THE NHS is a universal health service, which everyone can use – right? No. Although most British citizens resident in the UK can use the NHS for free (at the point of use), many people are charged or even excluded – particularly migrants.
The Coronavirus crisis has shown just how important public health is. In other countries, where healthcare is dependent on the ability to pay, the rich have been able to secure good treatment if they fell ill from the virus. But if those rich people cannot keep the poor healthy, they will increase their own chances of catching the virus and becoming ill.

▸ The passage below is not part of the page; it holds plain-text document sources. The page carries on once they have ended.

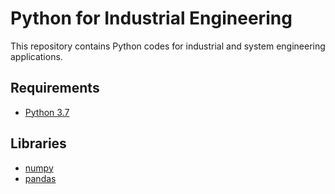 # Python for Industrial Engineering
This repository contains Python codes for industrial and system engineering applications.

## Requirements

* [Python 3.7](https://www.python.org/)

## Libraries

* [numpy](https://numpy.org)
* [pandas](https://pandas.pydata.org/)
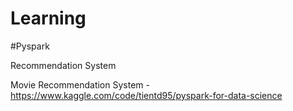 # Learning

#Pyspark

Recommendation System

Movie Recommendation System - https://www.kaggle.com/code/tientd95/pyspark-for-data-science
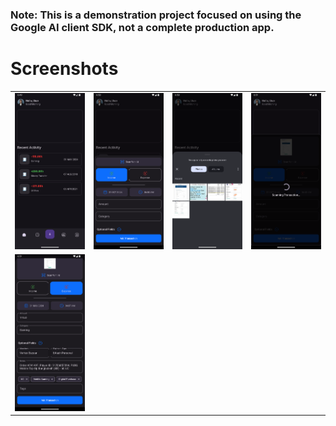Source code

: ### Note: This is a demonstration project focused on using the Google AI client SDK, not a complete production app.

# Screenshots


|                                           |                                          |                                  |                                                  |
|:-----------------------------------------:| :--------------------------------------: | :-------------------------------: | :----------------------------------------------: |
|         ![1](Screenshot/home.png)         | ![2](Screenshot/add_new_transaction.png) | ![3](Screenshot/image_picker.png) | ![4](Screenshot/scanning_the_image_using_AI.png) |
| ![5](Screenshot/after_scanning_image.png) |                                          |                                  |                                                  |
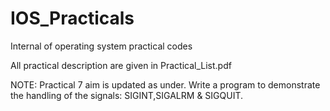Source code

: # IOS_Practicals
Internal of operating system practical codes

All practical description are given in Practical_List.pdf

NOTE:
Practical 7 aim is updated as under.
Write a program to demonstrate the handling of the signals: SIGINT,SIGALRM & SIGQUIT.
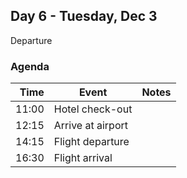 ## Day 6 - Tuesday, Dec 3

Departure


### Agenda

| Time | Event            | Notes |
|-----:|------------------|-------|
| 11:00|Hotel check-out   |       |
| 12:15|Arrive at airport |       |
| 14:15|Flight departure  |       |
| 16:30|Flight arrival    |       |

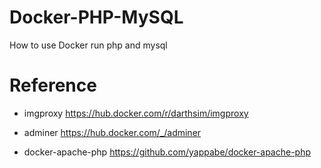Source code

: # Docker-PHP-MySQL
How to use Docker run php and mysql

# Reference
- imgproxy
https://hub.docker.com/r/darthsim/imgproxy

- adminer
https://hub.docker.com/_/adminer

- docker-apache-php
https://github.com/yappabe/docker-apache-php
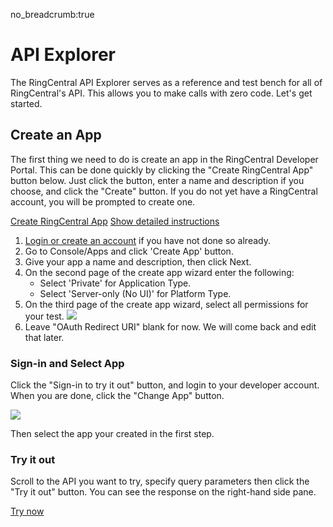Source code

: no_breadcrumb:true

# API Explorer

The RingCentral API Explorer serves as a reference and test bench for all of RingCentral's API. This allows you to make calls with zero code. Let's get started.

## Create an App

The first thing we need to do is create an app in the RingCentral Developer Portal. This can be done quickly by clicking the "Create RingCentral App" button below. Just click the button, enter a name and description if you choose, and click the "Create" button. If you do not yet have a RingCentral account, you will be prompted to create one.

<a target="_new" href="https://developer.ringcentral.com/new-app?name=Test+Application&desc=A+generic+app+to+demo+API+calls+on+RingCentral&public=false&type=ServerOther&carriers=7710,7310,3420&permissions=Contacts,EditExtensions,EditMessages,EditPresence,Faxes,Glip,InternalMessages,Meetings,ReadAccounts,ReadCallLog,ReadCallRecording,ReadContacts,ReadMessages,ReadPresence,RingOut,SMS,SubscriptionWebhook&redirectUri=" class="btn btn-primary">Create RingCentral App</a>
<a class="btn-link btn-collapse" data-toggle="collapse" href="#create-app-instructions" role="button" aria-expanded="false" aria-controls="create-app-instructions">Show detailed instructions</a>

<div class="collapse" id="create-app-instructions">
<ol>
<li><a href="https://developer.ringcentral.com/login.html#/">Login or create an account</a> if you have not done so already.</li>
<li>Go to Console/Apps and click 'Create App' button.</li>
<li>Give your app a name and description, then click Next.</li>
<li>On the second page of the create app wizard enter the following:
  <ul>
  <li>Select 'Private' for Application Type.</li>
  <li>Select 'Server-only (No UI)' for Platform Type.</li>
  </ul>
  </li>
<li>On the third page of the create app wizard, select all permissions for your test.
  <img src="../../../img/explorer_create_app.png" class="img-fluid">
</li>
<li>Leave "OAuth Redirect URI" blank for now. We will come back and edit that later.</li>
</ol>
</div>

### Sign-in and Select App

Click the "Sign-in to try it out" button, and login to your developer account. When you are done, click the "Change App" button.

<img src="../../../img/explorer_select_app.png" class="img-fluid">

Then select the app your created in the first step.

### Try it out

Scroll to the API you want to try, specify query parameters then click the "Try it out" button. You can see the response on the right-hand side pane.

[Try now](https://developer.ringcentral.com/api-reference)
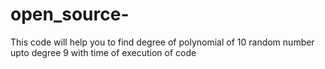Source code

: # open_source-
This code will help you to find degree of polynomial of 10 random number upto degree 9 with time of execution of code 
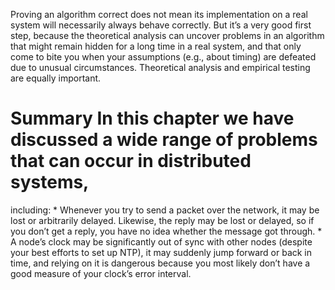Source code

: Proving an algorithm correct does not mean its implementation on a real system will necessarily
always behave correctly. But it’s a very good first step, because the theoretical analysis can
uncover problems in an algorithm that might remain hidden for a long time in a real system, and that
only come to bite you when your assumptions (e.g., about timing) are defeated due to unusual
circumstances. Theoretical analysis and empirical testing are equally important. # Summary In this chapter we have discussed a wide range of problems that can occur in distributed systems,
including: *  Whenever you try to send a packet over the network, it may be lost or arbitrarily delayed.
Likewise, the reply may be lost or delayed, so if you don’t get a reply, you have no idea whether
the message got through. *  A node’s clock may be significantly out of sync with other nodes (despite your best efforts to set
up NTP), it may suddenly jump forward or back in time, and relying on it is dangerous because you
most likely don’t have a good measure of your clock’s error interval.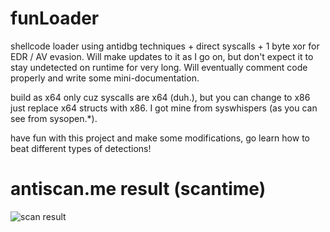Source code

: # funLoader

shellcode loader using antidbg techniques + direct syscalls + 1 byte xor for EDR / AV evasion. Will make updates to it as I go on, but don't expect it to stay undetected on runtime for very long. Will eventually comment code properly and write some mini-documentation. 

build as x64 only cuz syscalls are x64 (duh.), but you can change to x86 just replace x64 structs with x86. I got mine from syswhispers (as you can see from sysopen.*). 

have fun with this project and make some modifications, go learn how to beat different types of detections!
# antiscan.me result (scantime)



![scan result](https://antiscan.me/images/result/QJbJ350dTPiu.png)
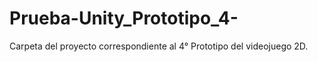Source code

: # Prueba-Unity_Prototipo_4-

Carpeta del proyecto correspondiente al 4° Prototipo del videojuego 2D.
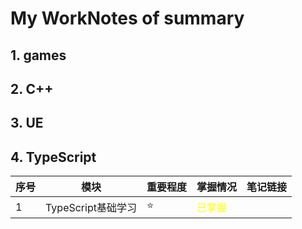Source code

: # My WorkNotes of summary
## 1. games 
 
 
## 2. C++





## 3. UE

## 4. TypeScript


| 序号 | 模块 | 重要程度 | 掌握情况 | 笔记链接 |
| :--- | --- | --- | --- | --- |
| 1 | TypeScript基础学习 | :star: | <font color ="Yellow">已掌握</font> |  |
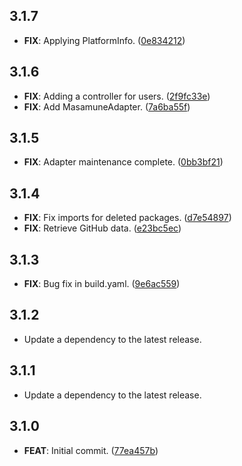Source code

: ## 3.1.7

 - **FIX**: Applying PlatformInfo. ([0e834212](https://github.com/mathrunet/flutter_masamune/commit/0e834212490a646ff2fa9caf5b54ed10581db738))

## 3.1.6

 - **FIX**: Adding a controller for users. ([2f9fc33e](https://github.com/mathrunet/flutter_masamune/commit/2f9fc33e4443e1dce5e6d054b6389023e5dae3d7))
 - **FIX**: Add MasamuneAdapter. ([7a6ba55f](https://github.com/mathrunet/flutter_masamune/commit/7a6ba55f6c9fc38cfc2967bdcf4c49bea9f422e4))

## 3.1.5

 - **FIX**: Adapter maintenance complete. ([0bb3bf21](https://github.com/mathrunet/flutter_masamune/commit/0bb3bf21ec32b875e892f7aa7de36cc9b137f1a8))

## 3.1.4

 - **FIX**: Fix imports for deleted packages. ([d7e54897](https://github.com/mathrunet/flutter_masamune/commit/d7e5489731460a7e2040f24cb411e423a4077c93))
 - **FIX**: Retrieve GitHub data. ([e23bc5ec](https://github.com/mathrunet/flutter_masamune/commit/e23bc5ecf7e03bbfe78dc24a6f81e64aaf0f268a))

## 3.1.3

 - **FIX**: Bug fix in build.yaml. ([9e6ac559](https://github.com/mathrunet/flutter_masamune/commit/9e6ac559bcef651562cb32f257c7af46a780b297))

## 3.1.2

 - Update a dependency to the latest release.

## 3.1.1

 - Update a dependency to the latest release.

## 3.1.0

 - **FEAT**: Initial commit. ([77ea457b](https://github.com/mathrunet/flutter_masamune/commit/77ea457b80eb528084c5c98001f2360a47a0eac7))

The crisis has also shown us just how much healthcare can be provided if you try. For decades we have been told that there is not enough money to provide enough hospital beds and hospital care must be rationed. Come corona, the army’s out, requisitioning disused buildings and setting up new hospital facilities. Provision is not, it transpires, a question of cost – it’s a measure of political priorities.
Into this scenario come a range of organisations to look at how migrants can access health care despite the “hostile environment”. They are holding a Zoom discussion on Thursday – do register and tune in to listen and learn what you can do to help the various campaigns for universal healthcare for all, free at the point of need. Your brother’s and your sister’s healthcare is your ticket to staying healthy too!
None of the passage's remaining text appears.